══ SOURCE DATA

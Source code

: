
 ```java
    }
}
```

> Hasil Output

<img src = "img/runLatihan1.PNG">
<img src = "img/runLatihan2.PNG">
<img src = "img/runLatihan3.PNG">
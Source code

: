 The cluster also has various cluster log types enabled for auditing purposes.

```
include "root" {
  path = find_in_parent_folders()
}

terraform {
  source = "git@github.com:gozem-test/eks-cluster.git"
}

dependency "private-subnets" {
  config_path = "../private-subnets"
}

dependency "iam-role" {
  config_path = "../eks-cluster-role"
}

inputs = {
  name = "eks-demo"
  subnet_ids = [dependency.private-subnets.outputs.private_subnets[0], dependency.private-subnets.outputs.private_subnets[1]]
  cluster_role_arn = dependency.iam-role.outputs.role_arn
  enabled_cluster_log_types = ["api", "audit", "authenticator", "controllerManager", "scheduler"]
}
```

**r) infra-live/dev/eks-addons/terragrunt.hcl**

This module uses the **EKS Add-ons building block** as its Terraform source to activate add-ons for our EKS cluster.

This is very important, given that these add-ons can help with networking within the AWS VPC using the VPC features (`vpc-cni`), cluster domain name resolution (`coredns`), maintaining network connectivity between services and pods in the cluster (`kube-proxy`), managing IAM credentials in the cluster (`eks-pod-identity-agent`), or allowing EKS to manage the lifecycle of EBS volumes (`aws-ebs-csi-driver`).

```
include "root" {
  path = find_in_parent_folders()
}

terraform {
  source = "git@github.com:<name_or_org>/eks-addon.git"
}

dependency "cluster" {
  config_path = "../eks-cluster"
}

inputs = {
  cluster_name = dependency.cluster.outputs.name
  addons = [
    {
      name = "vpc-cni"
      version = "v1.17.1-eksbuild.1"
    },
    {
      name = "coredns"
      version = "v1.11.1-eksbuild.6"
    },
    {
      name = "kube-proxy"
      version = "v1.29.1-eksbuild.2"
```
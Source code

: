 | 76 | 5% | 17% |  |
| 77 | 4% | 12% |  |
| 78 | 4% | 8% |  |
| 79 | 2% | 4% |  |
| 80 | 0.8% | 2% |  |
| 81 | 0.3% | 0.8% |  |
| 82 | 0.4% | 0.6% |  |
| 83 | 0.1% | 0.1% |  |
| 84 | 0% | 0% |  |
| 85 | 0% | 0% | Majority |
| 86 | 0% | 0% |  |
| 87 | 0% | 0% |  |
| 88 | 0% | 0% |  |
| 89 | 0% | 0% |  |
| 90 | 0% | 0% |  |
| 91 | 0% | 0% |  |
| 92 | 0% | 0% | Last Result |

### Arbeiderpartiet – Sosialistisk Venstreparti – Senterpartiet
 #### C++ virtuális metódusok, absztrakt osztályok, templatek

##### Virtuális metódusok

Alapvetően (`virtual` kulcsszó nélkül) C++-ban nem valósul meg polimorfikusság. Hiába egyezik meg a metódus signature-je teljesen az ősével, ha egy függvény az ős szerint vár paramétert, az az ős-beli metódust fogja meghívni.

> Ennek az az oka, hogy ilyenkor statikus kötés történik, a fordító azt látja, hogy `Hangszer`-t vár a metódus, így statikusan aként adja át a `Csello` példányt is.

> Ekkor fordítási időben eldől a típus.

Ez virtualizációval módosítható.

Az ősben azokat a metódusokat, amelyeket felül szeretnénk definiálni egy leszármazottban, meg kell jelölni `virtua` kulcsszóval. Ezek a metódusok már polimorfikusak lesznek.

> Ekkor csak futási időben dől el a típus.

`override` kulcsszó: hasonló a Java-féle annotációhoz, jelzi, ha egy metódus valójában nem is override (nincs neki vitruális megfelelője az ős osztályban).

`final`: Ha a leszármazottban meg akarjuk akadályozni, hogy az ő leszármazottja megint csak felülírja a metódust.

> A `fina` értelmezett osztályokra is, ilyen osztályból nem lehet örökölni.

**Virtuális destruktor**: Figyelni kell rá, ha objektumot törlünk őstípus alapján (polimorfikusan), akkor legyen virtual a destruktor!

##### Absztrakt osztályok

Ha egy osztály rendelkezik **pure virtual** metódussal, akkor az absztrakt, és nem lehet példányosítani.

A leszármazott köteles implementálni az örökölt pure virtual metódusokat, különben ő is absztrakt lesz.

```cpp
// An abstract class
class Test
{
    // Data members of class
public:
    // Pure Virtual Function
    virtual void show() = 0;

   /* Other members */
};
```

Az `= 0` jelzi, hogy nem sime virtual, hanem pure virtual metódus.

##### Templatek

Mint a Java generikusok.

════

*EXERCISE DETAILS*
Type out every record above once more, exactly.

*ANSWER SECTION*
Source code

:
 ```java
    }
}
```

> Hasil Output

<img src = "img/runLatihan1.PNG">
<img src = "img/runLatihan2.PNG">
<img src = "img/runLatihan3.PNG">
Source code

: The cluster also has various cluster log types enabled for auditing purposes.

```
include "root" {
  path = find_in_parent_folders()
}

terraform {
  source = "git@github.com:gozem-test/eks-cluster.git"
}

dependency "private-subnets" {
  config_path = "../private-subnets"
}

dependency "iam-role" {
  config_path = "../eks-cluster-role"
}

inputs = {
  name = "eks-demo"
  subnet_ids = [dependency.private-subnets.outputs.private_subnets[0], dependency.private-subnets.outputs.private_subnets[1]]
  cluster_role_arn = dependency.iam-role.outputs.role_arn
  enabled_cluster_log_types = ["api", "audit", "authenticator", "controllerManager", "scheduler"]
}
```

**r) infra-live/dev/eks-addons/terragrunt.hcl**

This module uses the **EKS Add-ons building block** as its Terraform source to activate add-ons for our EKS cluster.

This is very important, given that these add-ons can help with networking within the AWS VPC using the VPC features (`vpc-cni`), cluster domain name resolution (`coredns`), maintaining network connectivity between services and pods in the cluster (`kube-proxy`), managing IAM credentials in the cluster (`eks-pod-identity-agent`), or allowing EKS to manage the lifecycle of EBS volumes (`aws-ebs-csi-driver`).

```
include "root" {
  path = find_in_parent_folders()
}

terraform {
  source = "git@github.com:<name_or_org>/eks-addon.git"
}

dependency "cluster" {
  config_path = "../eks-cluster"
}

inputs = {
  cluster_name = dependency.cluster.outputs.name
  addons = [
    {
      name = "vpc-cni"
      version = "v1.17.1-eksbuild.1"
    },
    {
      name = "coredns"
      version = "v1.11.1-eksbuild.6"
    },
    {
      name = "kube-proxy"
      version = "v1.29.1-eksbuild.2"
```
Source code

: | 76 | 5% | 17% |  |
| 77 | 4% | 12% |  |
| 78 | 4% | 8% |  |
| 79 | 2% | 4% |  |
| 80 | 0.8% | 2% |  |
| 81 | 0.3% | 0.8% |  |
| 82 | 0.4% | 0.6% |  |
| 83 | 0.1% | 0.1% |  |
| 84 | 0% | 0% |  |
| 85 | 0% | 0% | Majority |
| 86 | 0% | 0% |  |
| 87 | 0% | 0% |  |
| 88 | 0% | 0% |  |
| 89 | 0% | 0% |  |
| 90 | 0% | 0% |  |
| 91 | 0% | 0% |  |
| 92 | 0% | 0% | Last Result |

### Arbeiderpartiet – Sosialistisk Venstreparti – Senterpartiet
 #### C++ virtuális metódusok, absztrakt osztályok, templatek

##### Virtuális metódusok

Alapvetően (`virtual` kulcsszó nélkül) C++-ban nem valósul meg polimorfikusság. Hiába egyezik meg a metódus signature-je teljesen az ősével, ha egy függvény az ős szerint vár paramétert, az az ős-beli metódust fogja meghívni.

> Ennek az az oka, hogy ilyenkor statikus kötés történik, a fordító azt látja, hogy `Hangszer`-t vár a metódus, így statikusan aként adja át a `Csello` példányt is.

> Ekkor fordítási időben eldől a típus.

Ez virtualizációval módosítható.

Az ősben azokat a metódusokat, amelyeket felül szeretnénk definiálni egy leszármazottban, meg kell jelölni `virtua` kulcsszóval. Ezek a metódusok már polimorfikusak lesznek.

> Ekkor csak futási időben dől el a típus.

`override` kulcsszó: hasonló a Java-féle annotációhoz, jelzi, ha egy metódus valójában nem is override (nincs neki vitruális megfelelője az ős osztályban).

`final`: Ha a leszármazottban meg akarjuk akadályozni, hogy az ő leszármazottja megint csak felülírja a metódust.

> A `fina` értelmezett osztályokra is, ilyen osztályból nem lehet örökölni.

**Virtuális destruktor**: Figyelni kell rá, ha objektumot törlünk őstípus alapján (polimorfikusan), akkor legyen virtual a destruktor!

##### Absztrakt osztályok

Ha egy osztály rendelkezik **pure virtual** metódussal, akkor az absztrakt, és nem lehet példányosítani.

A leszármazott köteles implementálni az örökölt pure virtual metódusokat, különben ő is absztrakt lesz.

```cpp
// An abstract class
class Test
{
    // Data members of class
public:
    // Pure Virtual Function
    virtual void show() = 0;

   /* Other members */
};
```

Az `= 0` jelzi, hogy nem sime virtual, hanem pure virtual metódus.

##### Templatek

Mint a Java generikusok.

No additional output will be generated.